The European Council in December 2007 decided to establish a ‘reflection group’ of no more than nine people, selected from across the Union on the basis of merit, to identify the key issues which the European Union is likely to face in the future and how these might be addressed.

Now the group, led by Felipe González, has issued its report “PROJECT EUROPE 2030: Challenges and Opportunities” (via Ralph Grahn).

There are some concrete proposals that I find interesting:

Economy:

  • Further developing the internal market, e.g. in the area of services;
  • Social security rights should, once and for all, be readily transportable between Member States;
  • Extension of the availability of e-infrastructure to houses, schools and businesses;
  • Development of healthcare, well-being and age-related industries and services;
  • Giving leadership for economic coordination to the European Council;
  • Reinforcing procedures for supervision of national budgets to ensure transparency as well as the sustainability of public finances.

Education and Innovation:

  • Developing flexible and open curricula capable of nurturing curiosity and creativity among children;
  • Building a network of top-level higher education establishments able to rival the best in the world;
  • Ensuring that universities have greater exposure to the real economy in Europe and the rest of the world;
  • More funding is needed for applied research that would benefit SMEs.

Demographic Challenges:

  • Family-friendly policies aimed at stabilising or increasing fertility levels should be put in place;
  • Provide the conditions in which people, in particular women with young children, and older workers, can remain in the workforce;
  • Removing the legal, administrative and cultural barriers to promote greater intra-EU labour mobility;
  • Retirement should become an option for individuals rather than an obligation;
  • A common immigration policy for the EU should set out a specific medium- to long-term strategy for targeting skilled immigrants;
  • A common approach to irregular immigrants.

Energy Security and Climate Change:

  • The headline target for energy efficiency should be raised to 50 per cent by 2030, from the currently agreed 20 per cent by 2020;
  • Move away from oil as the primary source of fuel for transport by encouraging bio-fuel standards and electric and hybrid vehicles;
  • Develop intelligent energy networks (smart grids);
  • Recourse to nuclear energy;
  • Develop unconventional energy sources such as tight gas and shale oil.
  • Internal and External Security:
  • Increasing the powers of existing agencies and instruments, such as Europol, Eurojust, the Situation Centre, Frontex and the Counter-Terrorism Coordinator;
  • Create a European civil reserve team of specially trained units ready to be deployed at short notice;
  • Develop a more integrated external border management system;
  • Agree on a workable strategic concept for the EU defence.

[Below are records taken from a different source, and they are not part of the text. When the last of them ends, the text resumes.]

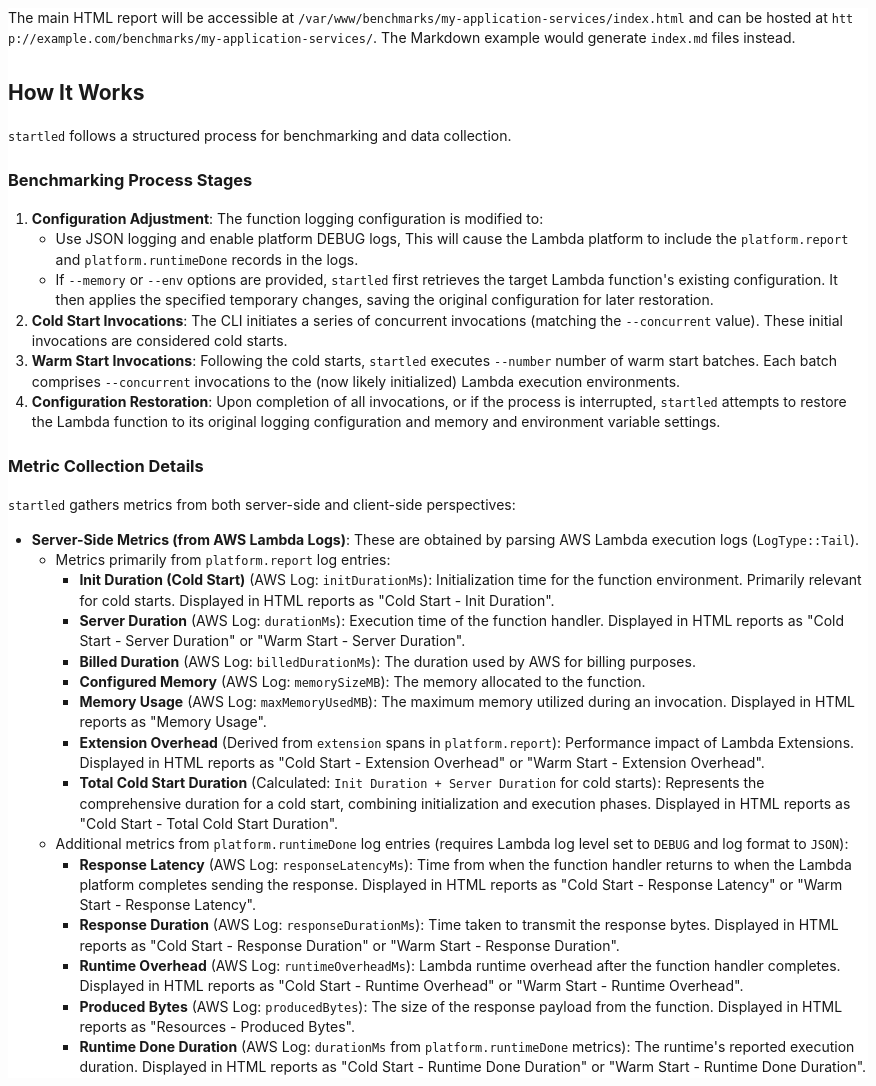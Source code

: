 The main HTML report will be accessible at `/var/www/benchmarks/my-application-services/index.html` and can be hosted at `http://example.com/benchmarks/my-application-services/`. The Markdown example would generate `index.md` files instead.

## How It Works

`startled` follows a structured process for benchmarking and data collection.

### Benchmarking Process Stages

1.  **Configuration Adjustment**: The function logging configuration is modified to:
    -   Use JSON logging and enable platform DEBUG logs, This will cause the Lambda platform to include the `platform.report` and `platform.runtimeDone` records in the logs.
    -   If `--memory` or `--env` options are provided, `startled` first retrieves the target Lambda function's existing configuration. It then applies the specified temporary changes, saving the original configuration for later restoration.
2.  **Cold Start Invocations**: The CLI initiates a series of concurrent invocations (matching the `--concurrent` value). These initial invocations are considered cold starts.
3.  **Warm Start Invocations**: Following the cold starts, `startled` executes `--number` number of warm start batches. Each batch comprises `--concurrent` invocations to the (now likely initialized) Lambda execution environments.
4.  **Configuration Restoration**: Upon completion of all invocations, or if the process is interrupted, `startled` attempts to restore the Lambda function to its original logging configuration and memory and environment variable settings.

### Metric Collection Details

`startled` gathers metrics from both server-side and client-side perspectives:

-   **Server-Side Metrics (from AWS Lambda Logs)**: These are obtained by parsing AWS Lambda execution logs (`LogType::Tail`).
    -   Metrics primarily from `platform.report` log entries:
        -   **Init Duration (Cold Start)** (AWS Log: `initDurationMs`): Initialization time for the function environment. Primarily relevant for cold starts. Displayed in HTML reports as "Cold Start - Init Duration".
        -   **Server Duration** (AWS Log: `durationMs`): Execution time of the function handler. Displayed in HTML reports as "Cold Start - Server Duration" or "Warm Start - Server Duration".
        -   **Billed Duration** (AWS Log: `billedDurationMs`): The duration used by AWS for billing purposes.
        -   **Configured Memory** (AWS Log: `memorySizeMB`): The memory allocated to the function.
        -   **Memory Usage** (AWS Log: `maxMemoryUsedMB`): The maximum memory utilized during an invocation. Displayed in HTML reports as "Memory Usage".
        -   **Extension Overhead** (Derived from `extension` spans in `platform.report`): Performance impact of Lambda Extensions. Displayed in HTML reports as "Cold Start - Extension Overhead" or "Warm Start - Extension Overhead".
        -   **Total Cold Start Duration** (Calculated: `Init Duration + Server Duration` for cold starts): Represents the comprehensive duration for a cold start, combining initialization and execution phases. Displayed in HTML reports as "Cold Start - Total Cold Start Duration".
    -   Additional metrics from `platform.runtimeDone` log entries (requires Lambda log level set to `DEBUG` and log format to `JSON`):
        -   **Response Latency** (AWS Log: `responseLatencyMs`): Time from when the function handler returns to when the Lambda platform completes sending the response. Displayed in HTML reports as "Cold Start - Response Latency" or "Warm Start - Response Latency".
        -   **Response Duration** (AWS Log: `responseDurationMs`): Time taken to transmit the response bytes. Displayed in HTML reports as "Cold Start - Response Duration" or "Warm Start - Response Duration".
        -   **Runtime Overhead** (AWS Log: `runtimeOverheadMs`): Lambda runtime overhead after the function handler completes. Displayed in HTML reports as "Cold Start - Runtime Overhead" or "Warm Start - Runtime Overhead".
        -   **Produced Bytes** (AWS Log: `producedBytes`): The size of the response payload from the function. Displayed in HTML reports as "Resources - Produced Bytes".
        -   **Runtime Done Duration** (AWS Log: `durationMs` from `platform.runtimeDone` metrics): The runtime's reported execution duration. Displayed in HTML reports as "Cold Start - Runtime Done Duration" or "Warm Start - Runtime Done Duration".
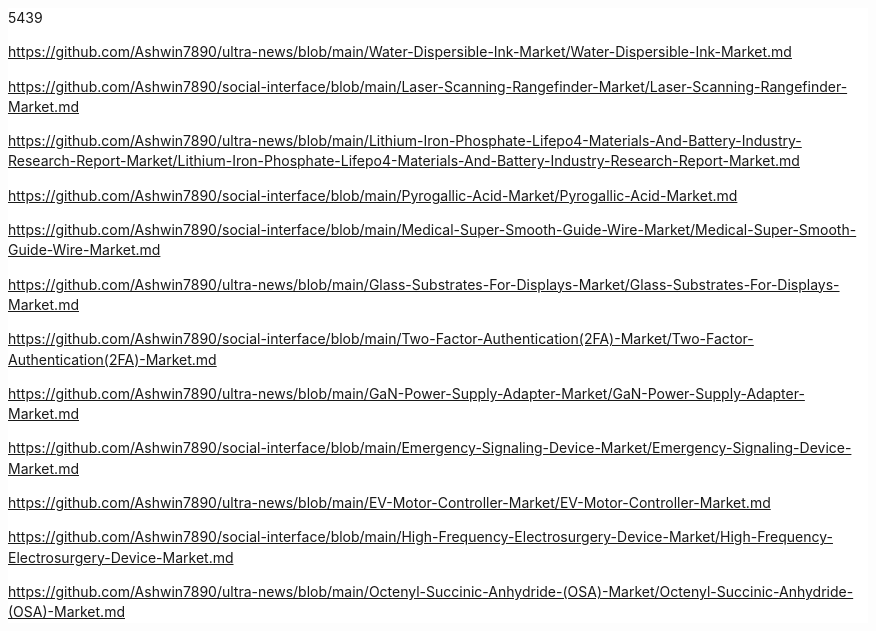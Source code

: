 5439</p><p><a href="https://github.com/Ashwin7890/ultra-news/blob/main/Water-Dispersible-Ink-Market/Water-Dispersible-Ink-Market.md">https://github.com/Ashwin7890/ultra-news/blob/main/Water-Dispersible-Ink-Market/Water-Dispersible-Ink-Market.md</a></p><p><a href="https://github.com/Ashwin7890/social-interface/blob/main/Laser-Scanning-Rangefinder-Market/Laser-Scanning-Rangefinder-Market.md">https://github.com/Ashwin7890/social-interface/blob/main/Laser-Scanning-Rangefinder-Market/Laser-Scanning-Rangefinder-Market.md</a></p><p><a href="https://github.com/Ashwin7890/ultra-news/blob/main/Lithium-Iron-Phosphate-Lifepo4-Materials-And-Battery-Industry-Research-Report-Market/Lithium-Iron-Phosphate-Lifepo4-Materials-And-Battery-Industry-Research-Report-Market.md">https://github.com/Ashwin7890/ultra-news/blob/main/Lithium-Iron-Phosphate-Lifepo4-Materials-And-Battery-Industry-Research-Report-Market/Lithium-Iron-Phosphate-Lifepo4-Materials-And-Battery-Industry-Research-Report-Market.md</a></p><p><a href="https://github.com/Ashwin7890/social-interface/blob/main/Pyrogallic-Acid-Market/Pyrogallic-Acid-Market.md">https://github.com/Ashwin7890/social-interface/blob/main/Pyrogallic-Acid-Market/Pyrogallic-Acid-Market.md</a></p><p><a href="https://github.com/Ashwin7890/social-interface/blob/main/Medical-Super-Smooth-Guide-Wire-Market/Medical-Super-Smooth-Guide-Wire-Market.md">https://github.com/Ashwin7890/social-interface/blob/main/Medical-Super-Smooth-Guide-Wire-Market/Medical-Super-Smooth-Guide-Wire-Market.md</a></p><p><a href="https://github.com/Ashwin7890/ultra-news/blob/main/Glass-Substrates-For-Displays-Market/Glass-Substrates-For-Displays-Market.md">https://github.com/Ashwin7890/ultra-news/blob/main/Glass-Substrates-For-Displays-Market/Glass-Substrates-For-Displays-Market.md</a></p><p><a href="https://github.com/Ashwin7890/social-interface/blob/main/Two-Factor-Authentication(2FA)-Market/Two-Factor-Authentication(2FA)-Market.md">https://github.com/Ashwin7890/social-interface/blob/main/Two-Factor-Authentication(2FA)-Market/Two-Factor-Authentication(2FA)-Market.md</a></p><p><a href="https://github.com/Ashwin7890/ultra-news/blob/main/GaN-Power-Supply-Adapter-Market/GaN-Power-Supply-Adapter-Market.md">https://github.com/Ashwin7890/ultra-news/blob/main/GaN-Power-Supply-Adapter-Market/GaN-Power-Supply-Adapter-Market.md</a></p><p><a href="https://github.com/Ashwin7890/social-interface/blob/main/Emergency-Signaling-Device-Market/Emergency-Signaling-Device-Market.md">https://github.com/Ashwin7890/social-interface/blob/main/Emergency-Signaling-Device-Market/Emergency-Signaling-Device-Market.md</a></p><p><a href="https://github.com/Ashwin7890/ultra-news/blob/main/EV-Motor-Controller-Market/EV-Motor-Controller-Market.md">https://github.com/Ashwin7890/ultra-news/blob/main/EV-Motor-Controller-Market/EV-Motor-Controller-Market.md</a></p><p><a href="https://github.com/Ashwin7890/social-interface/blob/main/High-Frequency-Electrosurgery-Device-Market/High-Frequency-Electrosurgery-Device-Market.md">https://github.com/Ashwin7890/social-interface/blob/main/High-Frequency-Electrosurgery-Device-Market/High-Frequency-Electrosurgery-Device-Market.md</a></p><p><a href="https://github.com/Ashwin7890/ultra-news/blob/main/Octenyl-Succinic-Anhydride-(OSA)-Market/Octenyl-Succinic-Anhydride-(OSA)-Market.md">https://github.com/Ashwin7890/ultra-news/blob/main/Octenyl-Succinic-Anhydride-(OSA)-Market/Octenyl-Succinic-Anhydride-(OSA)-Market.md</a></p>
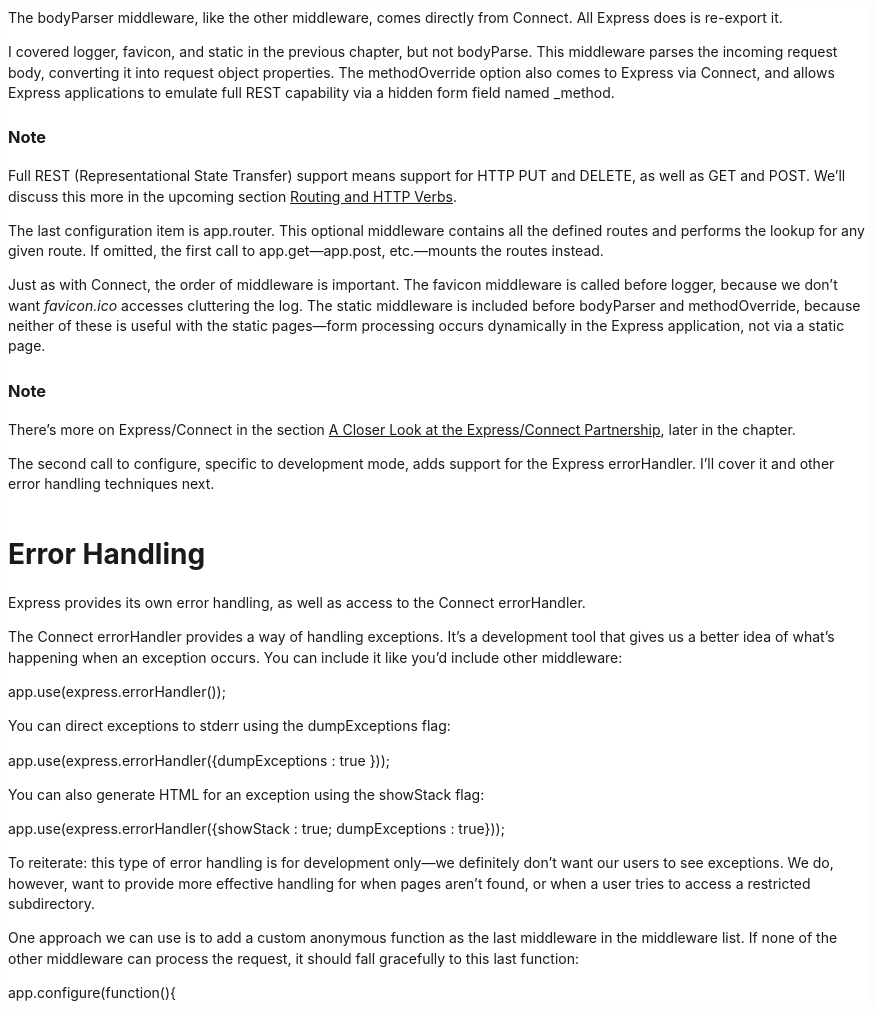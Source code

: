 The bodyParser middleware, like the other middleware, comes directly from Connect. All Express does is re-export it.

I covered logger, favicon, and static in the previous chapter, but not bodyParse. This middleware parses the incoming request body, converting it into request object properties. The methodOverride option also comes to Express via Connect, and allows Express applications to emulate full REST capability via a hidden form field named _method.

### Note

Full REST (Representational State Transfer) support means support for HTTP PUT and DELETE, as well as GET and POST. We’ll discuss this more in the upcoming section [Routing and HTTP Verbs](\l).

The last configuration item is app.router. This optional middleware contains all the defined routes and performs the lookup for any given route. If omitted, the first call to app.get—app.post, etc.—mounts the routes instead.

Just as with Connect, the order of middleware is important. The favicon middleware is called before logger, because we don’t want *favicon.ico* accesses cluttering the log. The static middleware is included before bodyParser and methodOverride, because neither of these is useful with the static pages—form processing occurs dynamically in the Express application, not via a static page.

### Note

There’s more on Express/Connect in the section [A Closer Look at the Express/Connect Partnership](\l), later in the chapter.

The second call to configure, specific to development mode, adds support for the Express errorHandler. I’ll cover it and other error handling techniques next.

# Error Handling

Express provides its own error handling, as well as access to the Connect errorHandler.

The Connect errorHandler provides a way of handling exceptions. It’s a development tool that gives us a better idea of what’s happening when an exception occurs. You can include it like you’d include other middleware:

app.use(express.errorHandler());

You can direct exceptions to stderr using the dumpExceptions flag:

app.use(express.errorHandler({dumpExceptions : true }));

You can also generate HTML for an exception using the showStack flag:

app.use(express.errorHandler({showStack : true; dumpExceptions : true}));

To reiterate: this type of error handling is for development only—we definitely don’t want our users to see exceptions. We do, however, want to provide more effective handling for when pages aren’t found, or when a user tries to access a restricted subdirectory.

One approach we can use is to add a custom anonymous function as the last middleware in the middleware list. If none of the other middleware can process the request, it should fall gracefully to this last function:

app.configure(function(){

Foreign Relations and Enlargement:

  • Build a global economic strategy that takes into account the euro as the world’s second reserve currency;
  • Stay open to potential new members from Europe;
  • Develop an enhanced role in stabilising its immediate surroundings by building on the existing ‘European Neighbourhood Policy’, ‘Eastern Partnership’ and ‘Union for the Mediterranean’;
  • Manage a strategic co-existence, modernisation and region-building policy with Russia;
  • Pull the EU’s diplomatic, military, trade, and development policies together with the external dimensions of its common economic policies;
  • Develop an EU approach to global governance reform.

The European Citizens:

  • More transparency and accuracy in the way we communicate EU policy-making;
  • Avoid rhetoric and explain in plain language how EU adds value to its citizens’ lives;
  • Encouraging Member States to grant voting rights in national elections to nationals of other Member States after a certain period of residence and tax payments;
  • “Europeanising” European Parliament elections through the introduction of cross-border lists;
  • Create a specific administrative instrument that would provide proof of European citizenship for individuals to use on a voluntary basis in order to access residence, employment and social security rights;
  • Establish a system for evaluating the impact of EU law.